The directory that you just unzipped the PHP code to will now contain two of them, one called php.ini-development and one called php.ini-production which act as basic templates for the role you're going to use this machine for.

php.ini-development defaults to showing errors and warnings that will allow you to more readily develop and debug code.

php.ini-production defaults to hiding errors. This should be your template if you are going to be running PHP on a public facing server.

Example INI

We will assume this is for development purposes, so begin by renaming php.ini-development to php.ini.

Configuring Internet Information Services (IIS) FastCGI

Running PHP on IIS is most effective using FastCGI. This is a protocol built in to many webservers where the webserver will manage a "pool" of processes, and will distribute incoming requests to them to process, and then return the result to the web server to send back to the person requesting it.

To configure IIS with PHP, open up the IIS Manager and click on the Local Machine icon in the connections panel to the left to open up the main server configuration.

Look for the icon which says FastCGI Settings. If you do not have this option available you may need to install the CGI feature of the IIS Role using Windows Features.

IIS Admin Panel

Open up the FastCGI settings window and then click on Add Application on the right hand side.

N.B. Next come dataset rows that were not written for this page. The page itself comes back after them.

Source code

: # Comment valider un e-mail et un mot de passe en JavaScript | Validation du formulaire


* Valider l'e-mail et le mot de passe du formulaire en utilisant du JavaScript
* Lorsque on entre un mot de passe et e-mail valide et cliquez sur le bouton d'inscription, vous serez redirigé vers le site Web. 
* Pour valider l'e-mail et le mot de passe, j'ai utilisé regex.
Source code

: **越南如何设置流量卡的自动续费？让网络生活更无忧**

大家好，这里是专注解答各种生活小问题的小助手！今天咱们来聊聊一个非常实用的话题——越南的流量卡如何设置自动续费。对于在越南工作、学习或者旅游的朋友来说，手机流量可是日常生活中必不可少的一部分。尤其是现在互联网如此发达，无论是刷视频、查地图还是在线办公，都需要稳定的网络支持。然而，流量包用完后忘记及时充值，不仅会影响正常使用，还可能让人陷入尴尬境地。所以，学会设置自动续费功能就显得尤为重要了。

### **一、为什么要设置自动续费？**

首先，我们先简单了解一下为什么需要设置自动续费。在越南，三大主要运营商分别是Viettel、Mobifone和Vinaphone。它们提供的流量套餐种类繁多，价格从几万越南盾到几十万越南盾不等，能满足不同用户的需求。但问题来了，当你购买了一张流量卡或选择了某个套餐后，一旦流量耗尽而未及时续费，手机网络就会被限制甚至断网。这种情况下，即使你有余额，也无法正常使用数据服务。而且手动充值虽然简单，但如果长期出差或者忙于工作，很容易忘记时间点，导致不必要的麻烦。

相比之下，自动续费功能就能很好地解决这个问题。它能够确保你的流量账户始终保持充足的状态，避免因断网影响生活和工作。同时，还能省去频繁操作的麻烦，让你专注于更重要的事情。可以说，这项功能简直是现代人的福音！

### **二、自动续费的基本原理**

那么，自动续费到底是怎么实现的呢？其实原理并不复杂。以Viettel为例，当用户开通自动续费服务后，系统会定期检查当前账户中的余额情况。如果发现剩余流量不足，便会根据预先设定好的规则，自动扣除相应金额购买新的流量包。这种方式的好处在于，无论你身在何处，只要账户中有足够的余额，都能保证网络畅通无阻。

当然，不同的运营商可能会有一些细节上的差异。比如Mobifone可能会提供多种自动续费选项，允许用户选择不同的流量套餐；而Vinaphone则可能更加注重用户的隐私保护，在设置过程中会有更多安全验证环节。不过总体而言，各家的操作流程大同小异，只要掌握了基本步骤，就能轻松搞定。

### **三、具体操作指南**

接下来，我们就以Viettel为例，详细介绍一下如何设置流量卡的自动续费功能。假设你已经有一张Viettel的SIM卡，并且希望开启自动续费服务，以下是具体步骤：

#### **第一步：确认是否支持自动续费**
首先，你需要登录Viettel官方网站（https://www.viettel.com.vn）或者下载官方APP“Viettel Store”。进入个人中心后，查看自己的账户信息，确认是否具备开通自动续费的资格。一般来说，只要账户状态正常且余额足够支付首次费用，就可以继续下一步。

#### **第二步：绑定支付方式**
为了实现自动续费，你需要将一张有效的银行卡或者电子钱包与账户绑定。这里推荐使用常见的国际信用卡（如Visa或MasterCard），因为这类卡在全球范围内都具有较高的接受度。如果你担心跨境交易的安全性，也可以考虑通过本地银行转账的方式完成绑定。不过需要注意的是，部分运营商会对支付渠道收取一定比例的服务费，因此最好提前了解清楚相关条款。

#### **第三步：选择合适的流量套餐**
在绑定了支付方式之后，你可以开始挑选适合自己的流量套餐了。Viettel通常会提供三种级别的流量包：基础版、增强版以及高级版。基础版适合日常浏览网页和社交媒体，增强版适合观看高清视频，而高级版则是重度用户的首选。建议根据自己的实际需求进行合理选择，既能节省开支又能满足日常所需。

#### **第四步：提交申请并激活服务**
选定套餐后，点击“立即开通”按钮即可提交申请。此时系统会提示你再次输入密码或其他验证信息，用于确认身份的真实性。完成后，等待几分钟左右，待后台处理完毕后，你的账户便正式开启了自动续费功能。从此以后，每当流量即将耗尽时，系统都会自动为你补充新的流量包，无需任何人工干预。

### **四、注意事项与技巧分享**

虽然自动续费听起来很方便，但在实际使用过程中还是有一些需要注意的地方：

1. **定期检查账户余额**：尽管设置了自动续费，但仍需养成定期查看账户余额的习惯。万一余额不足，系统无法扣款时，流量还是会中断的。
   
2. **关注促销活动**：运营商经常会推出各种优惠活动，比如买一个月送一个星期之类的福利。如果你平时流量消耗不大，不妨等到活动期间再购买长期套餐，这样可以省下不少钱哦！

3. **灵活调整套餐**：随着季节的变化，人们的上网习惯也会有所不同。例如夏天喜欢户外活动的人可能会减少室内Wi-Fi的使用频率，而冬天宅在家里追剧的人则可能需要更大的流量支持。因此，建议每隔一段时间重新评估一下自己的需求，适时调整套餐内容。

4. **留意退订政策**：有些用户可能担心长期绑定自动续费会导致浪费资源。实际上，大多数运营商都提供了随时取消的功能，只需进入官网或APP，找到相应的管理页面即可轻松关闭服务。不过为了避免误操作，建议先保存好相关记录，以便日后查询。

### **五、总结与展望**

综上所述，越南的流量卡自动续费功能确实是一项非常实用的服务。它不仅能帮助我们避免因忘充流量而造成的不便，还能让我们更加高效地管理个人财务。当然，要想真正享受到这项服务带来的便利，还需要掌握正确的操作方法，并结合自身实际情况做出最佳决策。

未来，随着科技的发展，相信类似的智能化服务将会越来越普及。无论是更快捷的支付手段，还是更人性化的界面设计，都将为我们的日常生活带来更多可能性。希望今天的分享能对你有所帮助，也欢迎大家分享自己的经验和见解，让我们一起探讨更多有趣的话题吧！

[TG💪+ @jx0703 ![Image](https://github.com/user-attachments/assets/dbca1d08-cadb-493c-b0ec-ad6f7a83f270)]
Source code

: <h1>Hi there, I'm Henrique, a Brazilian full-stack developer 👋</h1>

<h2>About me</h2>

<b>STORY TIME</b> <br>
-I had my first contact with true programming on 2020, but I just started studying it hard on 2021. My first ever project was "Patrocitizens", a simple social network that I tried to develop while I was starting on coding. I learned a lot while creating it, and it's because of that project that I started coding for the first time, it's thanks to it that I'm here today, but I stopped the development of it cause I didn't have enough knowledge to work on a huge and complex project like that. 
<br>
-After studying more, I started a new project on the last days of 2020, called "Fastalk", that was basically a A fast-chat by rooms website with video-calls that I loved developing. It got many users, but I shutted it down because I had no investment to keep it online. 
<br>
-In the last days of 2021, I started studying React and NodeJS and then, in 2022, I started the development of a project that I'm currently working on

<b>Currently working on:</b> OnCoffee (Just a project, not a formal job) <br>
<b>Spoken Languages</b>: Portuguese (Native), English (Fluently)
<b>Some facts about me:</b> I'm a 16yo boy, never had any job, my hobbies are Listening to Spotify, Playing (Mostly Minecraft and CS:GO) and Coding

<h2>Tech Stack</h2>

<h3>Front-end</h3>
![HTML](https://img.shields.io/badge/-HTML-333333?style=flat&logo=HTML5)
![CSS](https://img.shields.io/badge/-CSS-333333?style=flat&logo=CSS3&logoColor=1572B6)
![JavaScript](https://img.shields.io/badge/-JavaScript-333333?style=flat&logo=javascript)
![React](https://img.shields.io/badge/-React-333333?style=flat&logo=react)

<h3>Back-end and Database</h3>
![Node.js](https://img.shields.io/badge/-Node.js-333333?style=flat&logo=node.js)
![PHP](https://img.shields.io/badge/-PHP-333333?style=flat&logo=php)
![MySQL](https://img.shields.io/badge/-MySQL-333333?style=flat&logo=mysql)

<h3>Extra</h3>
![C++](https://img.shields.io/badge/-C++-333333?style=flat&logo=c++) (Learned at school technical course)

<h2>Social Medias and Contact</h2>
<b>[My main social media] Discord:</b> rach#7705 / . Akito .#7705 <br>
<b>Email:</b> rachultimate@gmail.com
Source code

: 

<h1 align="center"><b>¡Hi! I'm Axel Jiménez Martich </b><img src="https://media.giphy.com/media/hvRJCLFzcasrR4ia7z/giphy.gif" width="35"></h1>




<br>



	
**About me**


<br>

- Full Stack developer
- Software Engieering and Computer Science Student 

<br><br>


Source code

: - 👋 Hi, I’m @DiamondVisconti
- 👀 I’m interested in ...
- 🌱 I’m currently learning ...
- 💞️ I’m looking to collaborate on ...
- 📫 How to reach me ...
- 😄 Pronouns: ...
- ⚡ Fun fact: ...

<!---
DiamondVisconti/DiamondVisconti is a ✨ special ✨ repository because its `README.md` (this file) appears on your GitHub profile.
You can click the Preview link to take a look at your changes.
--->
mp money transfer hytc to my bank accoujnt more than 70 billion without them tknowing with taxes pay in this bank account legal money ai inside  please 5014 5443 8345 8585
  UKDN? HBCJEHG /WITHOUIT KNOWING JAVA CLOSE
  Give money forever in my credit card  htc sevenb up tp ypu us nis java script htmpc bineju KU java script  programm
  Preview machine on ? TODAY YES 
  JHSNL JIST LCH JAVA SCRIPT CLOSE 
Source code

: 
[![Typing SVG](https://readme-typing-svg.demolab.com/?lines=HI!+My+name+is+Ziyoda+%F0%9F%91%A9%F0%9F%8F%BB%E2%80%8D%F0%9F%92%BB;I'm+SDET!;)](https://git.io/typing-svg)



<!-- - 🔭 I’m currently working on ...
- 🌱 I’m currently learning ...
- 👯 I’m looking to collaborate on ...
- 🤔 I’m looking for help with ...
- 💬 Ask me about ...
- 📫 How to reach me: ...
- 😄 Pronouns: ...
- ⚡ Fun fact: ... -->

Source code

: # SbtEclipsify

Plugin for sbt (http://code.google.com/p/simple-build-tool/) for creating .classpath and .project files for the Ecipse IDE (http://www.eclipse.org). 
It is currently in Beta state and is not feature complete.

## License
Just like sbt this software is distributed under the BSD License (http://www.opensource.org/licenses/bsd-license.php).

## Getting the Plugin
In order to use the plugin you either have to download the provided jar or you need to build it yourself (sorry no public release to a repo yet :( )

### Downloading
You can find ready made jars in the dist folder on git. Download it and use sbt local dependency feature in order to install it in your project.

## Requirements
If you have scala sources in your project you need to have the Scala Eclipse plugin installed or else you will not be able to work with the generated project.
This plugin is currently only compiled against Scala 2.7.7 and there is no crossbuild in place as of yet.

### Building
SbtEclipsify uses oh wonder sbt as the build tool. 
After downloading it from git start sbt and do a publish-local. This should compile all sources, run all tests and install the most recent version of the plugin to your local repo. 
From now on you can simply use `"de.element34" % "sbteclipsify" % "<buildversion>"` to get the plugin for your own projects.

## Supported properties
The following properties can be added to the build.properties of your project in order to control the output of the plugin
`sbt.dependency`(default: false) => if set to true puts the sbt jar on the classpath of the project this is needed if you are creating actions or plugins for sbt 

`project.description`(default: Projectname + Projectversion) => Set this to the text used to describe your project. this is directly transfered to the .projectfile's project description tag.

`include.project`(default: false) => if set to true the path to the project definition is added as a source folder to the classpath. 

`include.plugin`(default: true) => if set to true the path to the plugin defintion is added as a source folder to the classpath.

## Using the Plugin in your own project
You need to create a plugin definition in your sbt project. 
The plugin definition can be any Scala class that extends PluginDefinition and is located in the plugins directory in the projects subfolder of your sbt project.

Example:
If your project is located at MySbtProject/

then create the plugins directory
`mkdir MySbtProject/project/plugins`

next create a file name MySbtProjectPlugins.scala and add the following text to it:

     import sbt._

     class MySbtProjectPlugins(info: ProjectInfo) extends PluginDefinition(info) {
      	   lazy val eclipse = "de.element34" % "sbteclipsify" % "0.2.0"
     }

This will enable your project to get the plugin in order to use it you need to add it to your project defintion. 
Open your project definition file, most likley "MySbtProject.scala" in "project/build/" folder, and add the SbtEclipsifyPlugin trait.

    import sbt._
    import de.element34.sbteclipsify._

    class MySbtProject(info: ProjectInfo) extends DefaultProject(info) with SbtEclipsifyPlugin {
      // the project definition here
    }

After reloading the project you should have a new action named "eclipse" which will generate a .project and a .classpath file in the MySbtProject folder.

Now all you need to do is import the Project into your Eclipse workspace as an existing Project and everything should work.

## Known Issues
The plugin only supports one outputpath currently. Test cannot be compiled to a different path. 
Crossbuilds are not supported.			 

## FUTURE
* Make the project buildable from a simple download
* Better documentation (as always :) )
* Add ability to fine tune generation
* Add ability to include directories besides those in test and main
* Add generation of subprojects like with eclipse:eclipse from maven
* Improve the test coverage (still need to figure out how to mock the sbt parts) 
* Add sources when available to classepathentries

The Full Path should be the path to the php-cgi.exe file within the folder that you previously unzipped the install files to. Make sure to select the php-cgi.exe and not the php.exe file.

IIS Admin Panel FastCGI

Good general settings for Instance MaxRequests is 2000, and Max Instances should be 2 (this means your web server will process 2 PHP requests at once).

Setting the Monitor Changes to File to the absolute path of the php.ini that you renamed earlier will automatically restart the web server if you change the configuration file, which is useful for development.

Once you're done, hit OK and your FastCGI settings list should look something like this:

IIS Admin Panel FastCGI

Configuring Your Site

Now that you have FastCGI configured to use PHP, you will need to attach it to your site as a handler mapping.

Select your site from the connections window on the left, and then select handler mappings.

IIS Admin Panel Handlers

Select the Add Module Mapping option from the right hand side to open up the configuration dialog screen.

The request path is which types of file this handler is to process, we want to just handle php files so we add *.php.

The Module will be FastCGIModule.

The Executable will be the full path to the php-cgi.exe that you unzipped earlier. This MUST be identical to the path that you entered while configuring the FastCGI executable in the previous step.

The Name is used for IIS to manage its module mappings, we recommend PHP_via_FastCGI.

IIS Admin Panel Module Mapping

Hit OK and the module mapping should appear in the configuration list.

Testing Your Deployment

The easiest way to check that PHP has been installed correctly is to try printing the PHP information dump.

In the root of your webserver directory (the directory hosting your site, NOT the directory you unzipped PHP into), add the following file called info.php.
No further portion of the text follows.